Matthew McConville

These paintings are from a series titled Earthworks and are inspired by the land art movement of the mid-twentieth century, and the landscapes of the Hudson River School. Two elements of the American identity are the land itself, and the perception that the land was unpopulated, free from history, and therefore a blank canvas on which a person could express their ideas. It seems to me that there is a connection between the earthworks of Robert Smithson, James Turrell, and Michael Heizer, and the grand nineteenth century landscapes of Frederic Church, and other Hudson River school painters.

Deborah Boardman

These paintings are part of a body of work centered on my studio practice, a sanctuary for reflection. Informed by the example of eighteenth and nineteenth century French paintings of artists in their studios, I paint the workspace of my studio, arranging paintings and sculptural objects to reveal aspects of my experience. Through physically connecting my body in space via formal relationships, touching and painting, my work emphasizes a human scale, painting-driven connection to the roots of my own symbolic narrative and its specific culture, history and architecture.

Marc Jacobson

The American city is the starting point for my art. The open stretch of Lake Michigan from the overlooking bluffs in Milwaukee may have fueled an attraction to the shifting light on the spread-out concrete plains of Indianapolis.

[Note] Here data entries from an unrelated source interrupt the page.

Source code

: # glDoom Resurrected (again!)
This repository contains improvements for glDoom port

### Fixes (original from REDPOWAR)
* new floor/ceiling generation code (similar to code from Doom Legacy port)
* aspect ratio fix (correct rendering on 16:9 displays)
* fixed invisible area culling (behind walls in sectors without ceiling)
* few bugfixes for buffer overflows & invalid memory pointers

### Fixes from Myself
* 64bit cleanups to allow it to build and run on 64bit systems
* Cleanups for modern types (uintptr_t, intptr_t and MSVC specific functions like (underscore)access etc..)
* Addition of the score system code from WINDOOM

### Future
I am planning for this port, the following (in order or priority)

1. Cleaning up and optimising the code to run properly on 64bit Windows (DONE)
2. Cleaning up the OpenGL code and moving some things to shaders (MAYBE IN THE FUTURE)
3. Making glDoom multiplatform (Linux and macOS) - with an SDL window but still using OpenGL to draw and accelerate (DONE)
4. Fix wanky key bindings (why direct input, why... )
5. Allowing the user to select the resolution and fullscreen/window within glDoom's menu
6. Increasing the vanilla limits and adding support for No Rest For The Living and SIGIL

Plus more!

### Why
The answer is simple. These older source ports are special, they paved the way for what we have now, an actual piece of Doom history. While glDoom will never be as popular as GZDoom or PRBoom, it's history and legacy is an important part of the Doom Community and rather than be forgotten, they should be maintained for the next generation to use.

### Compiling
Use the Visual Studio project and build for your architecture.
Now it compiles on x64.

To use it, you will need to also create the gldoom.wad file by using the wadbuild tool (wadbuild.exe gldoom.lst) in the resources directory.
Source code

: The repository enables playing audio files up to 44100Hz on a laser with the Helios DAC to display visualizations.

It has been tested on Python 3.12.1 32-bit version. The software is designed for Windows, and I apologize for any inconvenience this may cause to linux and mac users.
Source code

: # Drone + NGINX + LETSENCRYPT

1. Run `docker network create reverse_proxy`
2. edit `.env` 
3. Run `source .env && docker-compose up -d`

The work stands between abstraction and representation. Opposing qualities drive these paintings: the order of the compositions against the seeming disorder of the gestural moments, their stillness against the implication of movement. I want them to be accessible and blunt records of contemporary visual history.

Phyllis Bramson

Infused with lighthearted arbitrariness, my paintings tell amusing anecdotes about love and affection in an often cold and hostile world. Mostly, the work percolates life’s imperfections. The paintings do not take issues of decorum all that seriously, refusing to separate matters of taste from larger questions about “good behavior.” Showing all sorts of sensuous events, from the casual encounter to highly formalized lovemaking (and everything in between), the works are miniaturized schemas of love, desire, pleasure, tragedy, and cosmic disorder.